■ WHAT THE TASK REQUIRES ■
Repeat exactly the lines of the entries below from the one with "(The MIT License)" through the one with "COPYRIGHT HOLDERS BE", both ends included, and nothing else.

■ GIVEN DATA ■
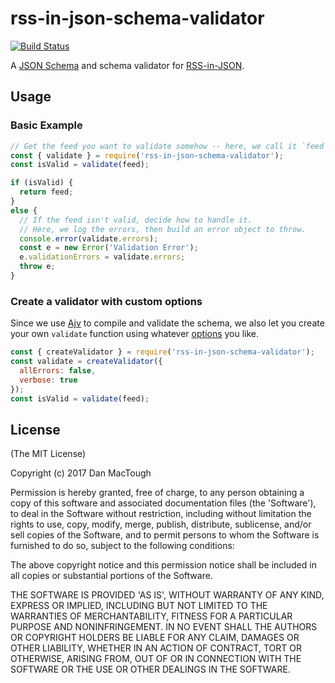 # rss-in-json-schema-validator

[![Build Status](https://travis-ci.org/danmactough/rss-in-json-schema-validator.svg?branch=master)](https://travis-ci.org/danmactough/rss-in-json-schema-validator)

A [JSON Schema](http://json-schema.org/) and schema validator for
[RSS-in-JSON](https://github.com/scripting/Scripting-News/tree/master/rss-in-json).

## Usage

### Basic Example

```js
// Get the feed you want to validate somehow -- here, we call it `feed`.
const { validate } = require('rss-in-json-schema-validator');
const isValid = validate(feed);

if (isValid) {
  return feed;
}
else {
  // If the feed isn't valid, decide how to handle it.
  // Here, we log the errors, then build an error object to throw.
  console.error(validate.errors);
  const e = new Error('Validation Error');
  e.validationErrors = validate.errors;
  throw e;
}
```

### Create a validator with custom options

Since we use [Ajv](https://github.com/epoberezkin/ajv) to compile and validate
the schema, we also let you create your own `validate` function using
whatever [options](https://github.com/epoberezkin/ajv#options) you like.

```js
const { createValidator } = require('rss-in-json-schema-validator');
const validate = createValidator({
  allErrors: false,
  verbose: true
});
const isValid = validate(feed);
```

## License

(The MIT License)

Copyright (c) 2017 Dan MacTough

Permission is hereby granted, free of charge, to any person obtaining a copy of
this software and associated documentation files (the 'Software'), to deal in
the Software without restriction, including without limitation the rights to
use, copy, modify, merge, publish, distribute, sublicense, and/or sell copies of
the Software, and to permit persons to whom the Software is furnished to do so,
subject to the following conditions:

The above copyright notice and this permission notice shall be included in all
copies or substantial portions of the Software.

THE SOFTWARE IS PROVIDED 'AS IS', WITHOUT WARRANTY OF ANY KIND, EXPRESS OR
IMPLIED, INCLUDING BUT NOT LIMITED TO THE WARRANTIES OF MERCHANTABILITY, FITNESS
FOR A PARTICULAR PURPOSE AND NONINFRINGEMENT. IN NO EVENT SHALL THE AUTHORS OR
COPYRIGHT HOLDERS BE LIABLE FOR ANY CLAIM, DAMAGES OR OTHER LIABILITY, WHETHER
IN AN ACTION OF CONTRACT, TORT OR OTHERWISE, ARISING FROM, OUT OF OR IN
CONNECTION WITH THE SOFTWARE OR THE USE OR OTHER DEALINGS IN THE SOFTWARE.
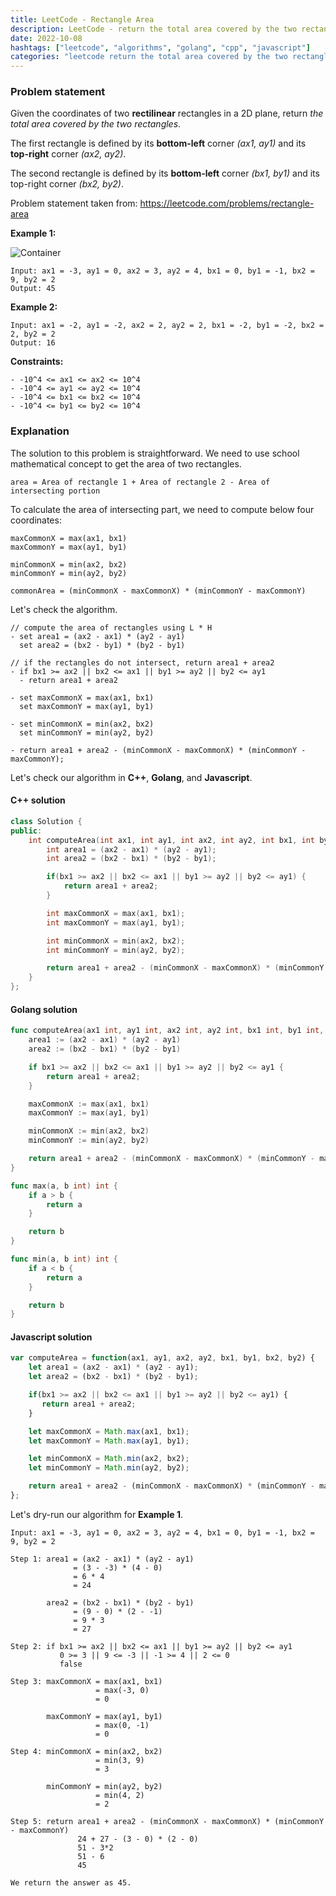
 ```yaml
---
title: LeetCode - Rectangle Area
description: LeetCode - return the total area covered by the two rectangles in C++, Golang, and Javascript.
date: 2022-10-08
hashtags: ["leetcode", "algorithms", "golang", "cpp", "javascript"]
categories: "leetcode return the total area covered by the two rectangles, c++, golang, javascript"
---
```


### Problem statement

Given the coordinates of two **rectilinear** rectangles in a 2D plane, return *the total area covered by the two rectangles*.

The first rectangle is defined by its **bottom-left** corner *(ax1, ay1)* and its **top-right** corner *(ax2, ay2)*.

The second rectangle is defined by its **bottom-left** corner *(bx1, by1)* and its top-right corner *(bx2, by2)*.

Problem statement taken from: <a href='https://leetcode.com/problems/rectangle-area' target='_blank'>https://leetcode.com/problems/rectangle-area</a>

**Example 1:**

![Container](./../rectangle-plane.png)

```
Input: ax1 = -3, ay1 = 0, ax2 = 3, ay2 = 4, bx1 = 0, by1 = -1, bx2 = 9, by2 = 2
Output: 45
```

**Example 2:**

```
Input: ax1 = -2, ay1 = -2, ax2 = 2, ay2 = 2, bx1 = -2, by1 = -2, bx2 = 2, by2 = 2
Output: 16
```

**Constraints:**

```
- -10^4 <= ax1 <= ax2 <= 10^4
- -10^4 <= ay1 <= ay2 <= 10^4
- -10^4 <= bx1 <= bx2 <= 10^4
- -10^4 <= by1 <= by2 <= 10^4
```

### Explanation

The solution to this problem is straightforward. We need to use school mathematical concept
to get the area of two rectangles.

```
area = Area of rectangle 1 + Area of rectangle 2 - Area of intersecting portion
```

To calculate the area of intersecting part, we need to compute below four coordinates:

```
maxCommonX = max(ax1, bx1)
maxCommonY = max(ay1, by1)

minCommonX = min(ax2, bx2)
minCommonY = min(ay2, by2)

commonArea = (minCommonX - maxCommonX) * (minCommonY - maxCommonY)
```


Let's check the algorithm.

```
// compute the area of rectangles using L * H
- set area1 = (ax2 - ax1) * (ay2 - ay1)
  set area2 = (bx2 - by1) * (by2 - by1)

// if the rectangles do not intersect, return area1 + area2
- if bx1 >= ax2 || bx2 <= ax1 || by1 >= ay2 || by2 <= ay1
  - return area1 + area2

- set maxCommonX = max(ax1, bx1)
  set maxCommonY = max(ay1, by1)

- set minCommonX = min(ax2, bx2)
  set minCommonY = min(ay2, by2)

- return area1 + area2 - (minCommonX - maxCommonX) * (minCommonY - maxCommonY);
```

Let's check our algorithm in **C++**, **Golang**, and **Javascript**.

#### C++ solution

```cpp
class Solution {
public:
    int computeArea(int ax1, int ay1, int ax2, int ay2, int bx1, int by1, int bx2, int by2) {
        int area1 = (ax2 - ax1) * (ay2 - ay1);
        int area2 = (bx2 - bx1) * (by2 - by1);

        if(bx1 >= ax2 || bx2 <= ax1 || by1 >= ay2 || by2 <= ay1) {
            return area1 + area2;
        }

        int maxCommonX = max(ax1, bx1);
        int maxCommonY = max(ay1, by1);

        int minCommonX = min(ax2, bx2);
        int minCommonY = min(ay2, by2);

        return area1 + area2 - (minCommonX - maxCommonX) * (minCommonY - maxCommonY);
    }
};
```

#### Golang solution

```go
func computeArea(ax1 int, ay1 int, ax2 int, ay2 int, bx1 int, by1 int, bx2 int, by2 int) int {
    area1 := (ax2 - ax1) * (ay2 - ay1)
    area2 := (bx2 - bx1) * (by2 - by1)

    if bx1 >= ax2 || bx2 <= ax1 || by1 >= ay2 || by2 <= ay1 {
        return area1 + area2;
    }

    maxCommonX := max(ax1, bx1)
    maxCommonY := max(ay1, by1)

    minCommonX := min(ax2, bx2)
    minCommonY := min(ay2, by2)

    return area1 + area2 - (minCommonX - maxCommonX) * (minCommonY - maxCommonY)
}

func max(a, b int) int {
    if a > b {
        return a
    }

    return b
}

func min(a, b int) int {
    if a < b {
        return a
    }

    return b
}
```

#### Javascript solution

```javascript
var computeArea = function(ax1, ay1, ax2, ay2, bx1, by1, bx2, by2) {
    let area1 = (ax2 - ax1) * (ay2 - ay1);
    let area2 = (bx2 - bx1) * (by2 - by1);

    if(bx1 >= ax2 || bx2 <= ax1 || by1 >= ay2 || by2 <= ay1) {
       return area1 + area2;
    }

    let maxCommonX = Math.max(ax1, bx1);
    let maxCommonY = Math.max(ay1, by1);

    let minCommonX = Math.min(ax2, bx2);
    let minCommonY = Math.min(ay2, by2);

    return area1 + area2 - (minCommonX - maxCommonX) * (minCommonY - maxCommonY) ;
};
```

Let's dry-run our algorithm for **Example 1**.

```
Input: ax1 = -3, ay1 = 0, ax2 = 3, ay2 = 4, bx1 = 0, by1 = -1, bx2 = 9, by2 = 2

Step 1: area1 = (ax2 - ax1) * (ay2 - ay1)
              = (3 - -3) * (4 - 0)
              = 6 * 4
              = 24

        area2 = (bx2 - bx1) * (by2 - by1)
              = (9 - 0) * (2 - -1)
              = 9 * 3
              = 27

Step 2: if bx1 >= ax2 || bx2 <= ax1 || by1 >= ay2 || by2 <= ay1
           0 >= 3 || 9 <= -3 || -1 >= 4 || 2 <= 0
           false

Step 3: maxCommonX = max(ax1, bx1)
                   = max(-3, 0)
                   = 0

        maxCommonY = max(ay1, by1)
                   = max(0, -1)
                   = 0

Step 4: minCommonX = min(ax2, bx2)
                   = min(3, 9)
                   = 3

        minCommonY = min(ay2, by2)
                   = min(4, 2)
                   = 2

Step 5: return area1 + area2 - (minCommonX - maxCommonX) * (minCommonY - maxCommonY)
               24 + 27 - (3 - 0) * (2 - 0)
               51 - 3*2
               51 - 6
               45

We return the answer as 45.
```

■ TASK RESULT ■
(The MIT License)

Copyright (c) 2017 Dan MacTough

Permission is hereby granted, free of charge, to any person obtaining a copy of
this software and associated documentation files (the 'Software'), to deal in
the Software without restriction, including without limitation the rights to
use, copy, modify, merge, publish, distribute, sublicense, and/or sell copies of
the Software, and to permit persons to whom the Software is furnished to do so,
subject to the following conditions:

The above copyright notice and this permission notice shall be included in all
copies or substantial portions of the Software.

THE SOFTWARE IS PROVIDED 'AS IS', WITHOUT WARRANTY OF ANY KIND, EXPRESS OR
IMPLIED, INCLUDING BUT NOT LIMITED TO THE WARRANTIES OF MERCHANTABILITY, FITNESS
FOR A PARTICULAR PURPOSE AND NONINFRINGEMENT. IN NO EVENT SHALL THE AUTHORS OR
COPYRIGHT HOLDERS BE LIABLE FOR ANY CLAIM, DAMAGES OR OTHER LIABILITY, WHETHER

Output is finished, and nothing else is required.